Suppose we have two predictor variables and want to do a binary classification. For this I can enter the following parameters at the model:
mlp_clf = MLPClassifier(hidden_layer_sizes=(5,2),
max_iter = 300,activation = 'relu',
solver = 'adam')
- hidden_layer_sizes : With this parameter we can specify the number of layers and the number of nodes we want to have in the Neural Network Classifier. Each element in the tuple represents the number of nodes at the ith position, where i is the index of the tuple. Thus, the length of the tuple indicates the total number of hidden layers in the neural network.
- max_iter: Indicates the number of epochs.
- activation: The activation function for the hidden layers.
- solver: This parameter specifies the algorithm for weight optimization over the nodes.
The network structure created in the process would look like this:
So let’s train our first MLP (with a higher number of layers):
mlp_clf = MLPClassifier(hidden_layer_sizes=(150,100,50),
max_iter = 300,activation = 'relu',
solver = 'adam')
mlp_clf.fit(trainX_scaled, trainY)
3.4 Model Evaluation
The metrics that can be used to measure the performance of classification algorithms should be known. Otherwise, you can read about them here.
y_pred = mlp_clf.predict(testX_scaled)
print('Accuracy: {:.2f}'.format(accuracy_score(testY, y_pred)))

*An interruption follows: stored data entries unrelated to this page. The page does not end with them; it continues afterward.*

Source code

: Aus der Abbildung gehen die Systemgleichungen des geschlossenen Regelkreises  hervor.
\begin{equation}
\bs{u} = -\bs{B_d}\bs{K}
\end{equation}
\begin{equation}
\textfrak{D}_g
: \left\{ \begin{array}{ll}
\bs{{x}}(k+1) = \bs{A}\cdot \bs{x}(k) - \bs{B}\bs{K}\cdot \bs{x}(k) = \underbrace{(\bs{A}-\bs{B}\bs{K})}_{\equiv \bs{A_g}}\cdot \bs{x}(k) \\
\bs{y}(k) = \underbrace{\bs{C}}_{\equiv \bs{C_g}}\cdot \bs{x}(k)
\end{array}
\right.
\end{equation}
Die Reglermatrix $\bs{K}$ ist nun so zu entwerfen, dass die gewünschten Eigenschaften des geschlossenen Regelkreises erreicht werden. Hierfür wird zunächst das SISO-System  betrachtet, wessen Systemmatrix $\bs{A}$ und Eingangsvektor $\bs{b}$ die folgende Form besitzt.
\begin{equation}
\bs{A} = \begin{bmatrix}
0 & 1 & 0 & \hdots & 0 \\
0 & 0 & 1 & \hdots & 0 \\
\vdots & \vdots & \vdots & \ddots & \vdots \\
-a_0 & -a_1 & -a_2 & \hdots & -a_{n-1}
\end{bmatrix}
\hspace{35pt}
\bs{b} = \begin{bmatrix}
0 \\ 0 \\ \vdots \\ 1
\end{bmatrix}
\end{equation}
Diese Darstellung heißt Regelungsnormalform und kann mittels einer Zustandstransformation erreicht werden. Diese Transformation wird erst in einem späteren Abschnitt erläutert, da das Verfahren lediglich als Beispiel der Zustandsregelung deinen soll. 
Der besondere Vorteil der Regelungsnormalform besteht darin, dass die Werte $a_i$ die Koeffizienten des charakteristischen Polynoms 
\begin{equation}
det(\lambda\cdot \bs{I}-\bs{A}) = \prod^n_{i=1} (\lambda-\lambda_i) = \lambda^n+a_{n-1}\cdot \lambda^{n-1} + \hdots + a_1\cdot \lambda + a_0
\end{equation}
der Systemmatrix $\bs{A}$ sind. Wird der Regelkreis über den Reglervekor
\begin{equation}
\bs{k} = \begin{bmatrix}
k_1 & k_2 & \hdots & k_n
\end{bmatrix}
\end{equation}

fig = plot_confusion_matrix(mlp_clf, testX_scaled, testY, display_labels=mlp_clf.classes_)
fig.figure_.suptitle("Confusion Matrix for Winequality Dataset")
plt.show()
print(classification_report(testY, y_pred))
plt.plot(mlp_clf.loss_curve_)
plt.title("Loss Curve", fontsize=14)
plt.xlabel('Iterations')
plt.ylabel('Cost')
plt.show()
3.5 Hyper Parameter Tuning
param_grid = {
'hidden_layer_sizes': [(150,100,50), (120,80,40), (100,50,30)],
'max_iter': [50, 100, 150],
'activation': ['tanh', 'relu'],
'solver': ['sgd', 'adam'],
'alpha': [0.0001, 0.05],
'learning_rate': ['constant','adaptive'],
}
grid = GridSearchCV(mlp_clf, param_grid, n_jobs= -1, cv=5)

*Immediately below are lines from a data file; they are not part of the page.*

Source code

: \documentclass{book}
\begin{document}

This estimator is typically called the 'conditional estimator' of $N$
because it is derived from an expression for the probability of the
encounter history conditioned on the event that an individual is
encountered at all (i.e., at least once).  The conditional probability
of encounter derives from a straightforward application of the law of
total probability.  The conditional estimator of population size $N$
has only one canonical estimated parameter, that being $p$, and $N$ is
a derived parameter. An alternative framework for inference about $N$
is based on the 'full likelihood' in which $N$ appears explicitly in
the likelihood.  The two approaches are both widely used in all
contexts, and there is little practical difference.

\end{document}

grid.fit(trainX_scaled, trainY)
print(grid.best_params_)
grid_predictions = grid.predict(testX_scaled)
print('Accuracy: {:.2f}'.format(accuracy_score(testY, grid_predictions)))
4 MLPClassifier for Multi-Class Classification
With an MLP, multi-class classifications can of course also be carried out.
4.1 Loading the data
df = pd.read_csv('Iris_Data.csv')
df
df['species'].value_counts()
4.2 Data pre-processing
x = df.drop('species', axis=1)
y = df['species']
trainX, testX, trainY, testY = train_test_split(x, y, test_size = 0.2)
sc=StandardScaler()
scaler = sc.fit(trainX)
trainX_scaled = scaler.transform(trainX)
testX_scaled = scaler.transform(testX)
4.3 MLPClassifier
mlp_clf = MLPClassifier(hidden_layer_sizes=(150,100,50),
max_iter = 300,activation = 'relu',
solver = 'adam')
mlp_clf.fit(trainX_scaled, trainY)
4.4 Model Evaluation
y_pred = mlp_clf.predict(testX_scaled)
print('Accuracy: {:.2f}'.format(accuracy_score(testY, y_pred)))

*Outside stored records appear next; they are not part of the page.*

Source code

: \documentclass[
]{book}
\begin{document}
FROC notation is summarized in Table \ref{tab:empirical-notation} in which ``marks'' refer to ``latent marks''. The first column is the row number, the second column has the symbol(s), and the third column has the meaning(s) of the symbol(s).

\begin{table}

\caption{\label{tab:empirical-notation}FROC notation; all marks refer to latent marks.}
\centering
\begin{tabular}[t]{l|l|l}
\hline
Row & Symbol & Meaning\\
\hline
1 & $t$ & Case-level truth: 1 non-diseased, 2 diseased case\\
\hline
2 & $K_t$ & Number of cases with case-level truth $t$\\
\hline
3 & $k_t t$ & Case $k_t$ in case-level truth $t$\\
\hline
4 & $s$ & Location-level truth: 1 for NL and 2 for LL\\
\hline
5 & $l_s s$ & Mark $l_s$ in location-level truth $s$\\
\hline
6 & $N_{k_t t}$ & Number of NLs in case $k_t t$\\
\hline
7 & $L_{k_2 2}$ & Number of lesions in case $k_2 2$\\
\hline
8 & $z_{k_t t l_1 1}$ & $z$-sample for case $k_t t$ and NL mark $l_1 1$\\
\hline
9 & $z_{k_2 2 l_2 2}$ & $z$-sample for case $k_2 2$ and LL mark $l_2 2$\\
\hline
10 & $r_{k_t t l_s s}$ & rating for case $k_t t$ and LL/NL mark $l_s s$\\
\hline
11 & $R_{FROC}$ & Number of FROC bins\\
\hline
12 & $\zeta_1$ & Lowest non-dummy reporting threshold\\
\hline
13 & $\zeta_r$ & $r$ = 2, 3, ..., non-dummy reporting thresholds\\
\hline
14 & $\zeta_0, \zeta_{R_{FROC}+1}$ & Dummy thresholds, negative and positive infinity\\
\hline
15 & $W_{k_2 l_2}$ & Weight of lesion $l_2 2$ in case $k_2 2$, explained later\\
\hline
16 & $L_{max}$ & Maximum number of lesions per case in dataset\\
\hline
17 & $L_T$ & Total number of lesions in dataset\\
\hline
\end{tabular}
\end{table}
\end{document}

fig = plot_confusion_matrix(mlp_clf, testX_scaled, testY, display_labels=mlp_clf.classes_)
fig.figure_.suptitle("Confusion Matrix for Iris Dataset")
plt.show()
print(classification_report(testY, y_pred))
plt.plot(mlp_clf.loss_curve_)
plt.title("Loss Curve", fontsize=14)
plt.xlabel('Iterations')
plt.ylabel('Cost')
plt.show()
4.5 Hyper Parameter Tuning
param_grid = {
'hidden_layer_sizes': [(150,100,50), (120,80,40), (100,50,30)],
'max_iter': [50, 100, 150],
'activation': ['tanh', 'relu'],
'solver': ['sgd', 'adam'],
'alpha': [0.0001, 0.05],
'learning_rate': ['constant','adaptive'],
}
grid = GridSearchCV(mlp_clf, param_grid, n_jobs= -1, cv=5)
grid.fit(trainX_scaled, trainY)
print(grid.best_params_)
grid_predictions = grid.predict(testX_scaled)
print('Accuracy: {:.2f}'.format(accuracy_score(testY, grid_predictions)))
5 Conclusion
In this post, I showed how to build an MLP model to solve binary and multi-class classification problems.